EXERCISE:
Produce a faithful copy of every record below, without the pictures.

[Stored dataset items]
# # # #

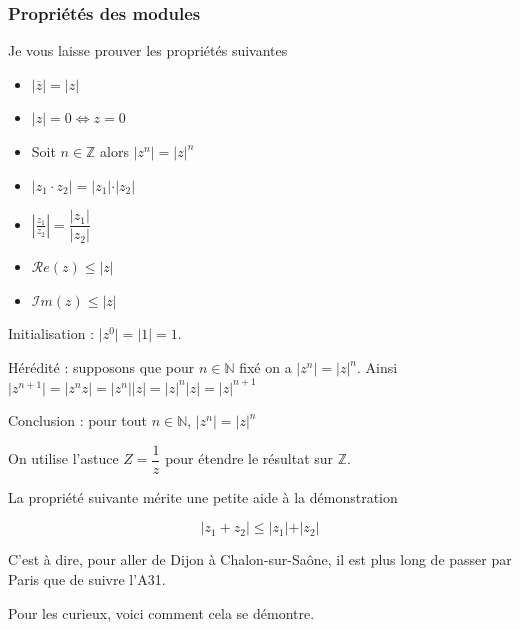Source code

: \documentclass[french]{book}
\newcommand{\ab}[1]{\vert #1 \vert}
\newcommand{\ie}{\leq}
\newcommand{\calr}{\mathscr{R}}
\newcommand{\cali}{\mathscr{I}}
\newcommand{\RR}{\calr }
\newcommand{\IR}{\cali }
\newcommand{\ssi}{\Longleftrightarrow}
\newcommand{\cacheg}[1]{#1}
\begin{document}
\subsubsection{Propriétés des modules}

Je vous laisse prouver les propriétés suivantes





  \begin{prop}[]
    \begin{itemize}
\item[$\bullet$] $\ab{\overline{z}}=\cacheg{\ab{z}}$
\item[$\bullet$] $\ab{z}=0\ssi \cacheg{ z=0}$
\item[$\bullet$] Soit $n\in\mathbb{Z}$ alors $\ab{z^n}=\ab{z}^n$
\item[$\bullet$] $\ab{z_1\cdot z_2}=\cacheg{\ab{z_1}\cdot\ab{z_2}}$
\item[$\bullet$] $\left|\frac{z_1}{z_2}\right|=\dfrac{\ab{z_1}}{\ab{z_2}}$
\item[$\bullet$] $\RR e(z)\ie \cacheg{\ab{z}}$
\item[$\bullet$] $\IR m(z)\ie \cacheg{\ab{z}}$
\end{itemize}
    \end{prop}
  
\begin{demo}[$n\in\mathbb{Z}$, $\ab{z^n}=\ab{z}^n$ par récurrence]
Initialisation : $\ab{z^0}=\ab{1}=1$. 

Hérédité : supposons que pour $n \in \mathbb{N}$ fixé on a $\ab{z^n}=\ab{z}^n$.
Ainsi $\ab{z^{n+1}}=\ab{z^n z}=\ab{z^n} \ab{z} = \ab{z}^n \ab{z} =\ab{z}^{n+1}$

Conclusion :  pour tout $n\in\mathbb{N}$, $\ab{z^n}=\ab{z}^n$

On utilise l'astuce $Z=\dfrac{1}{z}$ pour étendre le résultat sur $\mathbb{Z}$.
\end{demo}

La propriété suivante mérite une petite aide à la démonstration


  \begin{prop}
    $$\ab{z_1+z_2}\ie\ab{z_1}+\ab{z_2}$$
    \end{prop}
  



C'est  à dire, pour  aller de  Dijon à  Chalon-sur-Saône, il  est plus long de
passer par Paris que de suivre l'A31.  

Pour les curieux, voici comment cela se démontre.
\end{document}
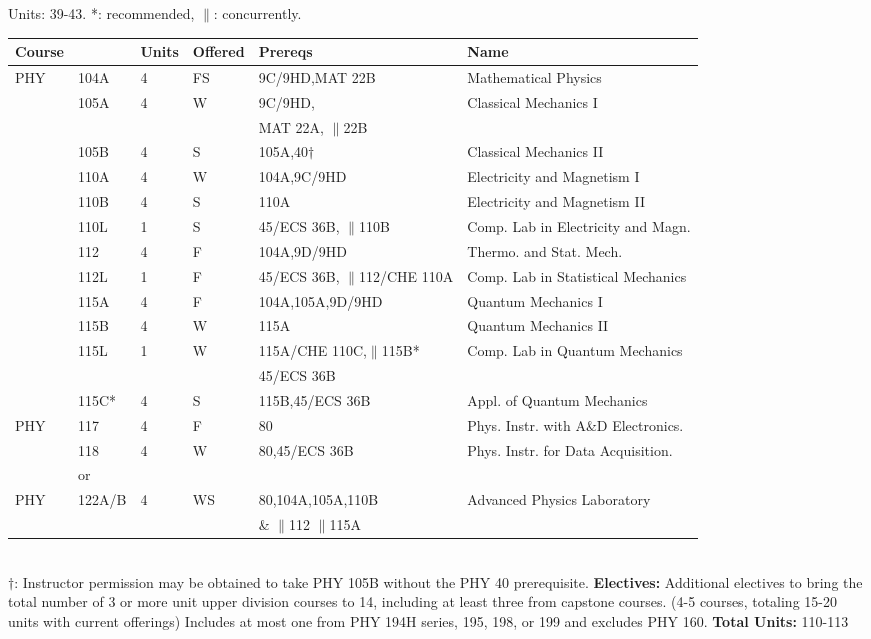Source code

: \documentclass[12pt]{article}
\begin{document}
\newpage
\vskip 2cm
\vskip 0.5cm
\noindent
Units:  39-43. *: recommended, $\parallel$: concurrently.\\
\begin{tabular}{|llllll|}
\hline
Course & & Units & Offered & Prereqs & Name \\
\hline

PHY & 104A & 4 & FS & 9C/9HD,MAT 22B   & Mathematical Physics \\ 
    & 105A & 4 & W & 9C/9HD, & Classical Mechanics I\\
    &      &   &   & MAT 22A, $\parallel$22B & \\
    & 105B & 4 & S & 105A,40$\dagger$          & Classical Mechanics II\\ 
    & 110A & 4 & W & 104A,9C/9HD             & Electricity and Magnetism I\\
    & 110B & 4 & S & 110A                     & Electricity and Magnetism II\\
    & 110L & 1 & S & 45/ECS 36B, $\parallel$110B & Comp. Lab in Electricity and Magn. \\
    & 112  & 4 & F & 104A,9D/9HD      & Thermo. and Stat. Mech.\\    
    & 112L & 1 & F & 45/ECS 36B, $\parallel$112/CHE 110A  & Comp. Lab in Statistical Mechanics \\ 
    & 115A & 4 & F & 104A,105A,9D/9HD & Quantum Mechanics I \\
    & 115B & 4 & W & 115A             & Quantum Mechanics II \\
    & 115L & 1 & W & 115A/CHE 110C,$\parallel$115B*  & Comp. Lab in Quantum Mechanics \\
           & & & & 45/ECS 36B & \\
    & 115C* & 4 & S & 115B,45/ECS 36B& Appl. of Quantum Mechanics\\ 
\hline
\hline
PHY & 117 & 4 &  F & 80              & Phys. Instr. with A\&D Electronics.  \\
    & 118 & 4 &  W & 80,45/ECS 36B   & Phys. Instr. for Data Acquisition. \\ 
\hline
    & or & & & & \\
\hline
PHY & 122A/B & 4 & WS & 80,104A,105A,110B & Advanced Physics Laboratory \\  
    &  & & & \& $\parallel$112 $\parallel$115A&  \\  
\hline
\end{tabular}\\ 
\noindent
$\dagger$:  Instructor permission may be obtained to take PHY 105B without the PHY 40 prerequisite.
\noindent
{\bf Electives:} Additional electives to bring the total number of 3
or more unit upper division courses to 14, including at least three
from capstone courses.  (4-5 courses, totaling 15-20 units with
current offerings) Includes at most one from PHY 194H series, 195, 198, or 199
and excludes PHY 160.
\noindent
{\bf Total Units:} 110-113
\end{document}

# # # #

EXPECTED ANSWER:
Source code

: \documentclass[french]{book}
\newcommand{\ab}[1]{\vert #1 \vert}
\newcommand{\ie}{\leq}
\newcommand{\calr}{\mathscr{R}}
\newcommand{\cali}{\mathscr{I}}
\newcommand{\RR}{\calr }
\newcommand{\IR}{\cali }
\newcommand{\ssi}{\Longleftrightarrow}
\newcommand{\cacheg}[1]{#1}
\begin{document}
\subsubsection{Propriétés des modules}

Je vous laisse prouver les propriétés suivantes





  \begin{prop}[]
    \begin{itemize}
\item[$\bullet$] $\ab{\overline{z}}=\cacheg{\ab{z}}$
\item[$\bullet$] $\ab{z}=0\ssi \cacheg{ z=0}$
\item[$\bullet$] Soit $n\in\mathbb{Z}$ alors $\ab{z^n}=\ab{z}^n$
\item[$\bullet$] $\ab{z_1\cdot z_2}=\cacheg{\ab{z_1}\cdot\ab{z_2}}$
\item[$\bullet$] $\left|\frac{z_1}{z_2}\right|=\dfrac{\ab{z_1}}{\ab{z_2}}$
\item[$\bullet$] $\RR e(z)\ie \cacheg{\ab{z}}$
\item[$\bullet$] $\IR m(z)\ie \cacheg{\ab{z}}$
\end{itemize}
    \end{prop}
  
\begin{demo}[$n\in\mathbb{Z}$, $\ab{z^n}=\ab{z}^n$ par récurrence]
Initialisation : $\ab{z^0}=\ab{1}=1$. 

Hérédité : supposons que pour $n \in \mathbb{N}$ fixé on a $\ab{z^n}=\ab{z}^n$.
Ainsi $\ab{z^{n+1}}=\ab{z^n z}=\ab{z^n} \ab{z} = \ab{z}^n \ab{z} =\ab{z}^{n+1}$

Conclusion :  pour tout $n\in\mathbb{N}$, $\ab{z^n}=\ab{z}^n$

On utilise l'astuce $Z=\dfrac{1}{z}$ pour étendre le résultat sur $\mathbb{Z}$.
\end{demo}

La propriété suivante mérite une petite aide à la démonstration


  \begin{prop}
    $$\ab{z_1+z_2}\ie\ab{z_1}+\ab{z_2}$$
    \end{prop}
  



C'est  à dire, pour  aller de  Dijon à  Chalon-sur-Saône, il  est plus long de
passer par Paris que de suivre l'A31.  

Pour les curieux, voici comment cela se démontre.
\end{document}
Source code

: \documentclass[12pt]{article}
\begin{document}
\newpage
\vskip 2cm
\vskip 0.5cm
\noindent
Units:  39-43. *: recommended, $\parallel$: concurrently.\\
\begin{tabular}{|llllll|}
\hline
Course & & Units & Offered & Prereqs & Name \\
\hline

PHY & 104A & 4 & FS & 9C/9HD,MAT 22B   & Mathematical Physics \\ 
    & 105A & 4 & W & 9C/9HD, & Classical Mechanics I\\
    &      &   &   & MAT 22A, $\parallel$22B & \\
    & 105B & 4 & S & 105A,40$\dagger$          & Classical Mechanics II\\ 
    & 110A & 4 & W & 104A,9C/9HD             & Electricity and Magnetism I\\
    & 110B & 4 & S & 110A                     & Electricity and Magnetism II\\
    & 110L & 1 & S & 45/ECS 36B, $\parallel$110B & Comp. Lab in Electricity and Magn. \\
    & 112  & 4 & F & 104A,9D/9HD      & Thermo. and Stat. Mech.\\    
    & 112L & 1 & F & 45/ECS 36B, $\parallel$112/CHE 110A  & Comp. Lab in Statistical Mechanics \\ 
    & 115A & 4 & F & 104A,105A,9D/9HD & Quantum Mechanics I \\
    & 115B & 4 & W & 115A             & Quantum Mechanics II \\
    & 115L & 1 & W & 115A/CHE 110C,$\parallel$115B*  & Comp. Lab in Quantum Mechanics \\
           & & & & 45/ECS 36B & \\
    & 115C* & 4 & S & 115B,45/ECS 36B& Appl. of Quantum Mechanics\\ 
\hline
\hline
PHY & 117 & 4 &  F & 80              & Phys. Instr. with A\&D Electronics.  \\
    & 118 & 4 &  W & 80,45/ECS 36B   & Phys. Instr. for Data Acquisition. \\ 
\hline
    & or & & & & \\
\hline
PHY & 122A/B & 4 & WS & 80,104A,105A,110B & Advanced Physics Laboratory \\  
    &  & & & \& $\parallel$112 $\parallel$115A&  \\  
\hline
\end{tabular}\\ 
\noindent
$\dagger$:  Instructor permission may be obtained to take PHY 105B without the PHY 40 prerequisite.
\noindent
{\bf Electives:} Additional electives to bring the total number of 3
or more unit upper division courses to 14, including at least three
from capstone courses.  (4-5 courses, totaling 15-20 units with
current offerings) Includes at most one from PHY 194H series, 195, 198, or 199
and excludes PHY 160.
\noindent
{\bf Total Units:} 110-113
\end{document}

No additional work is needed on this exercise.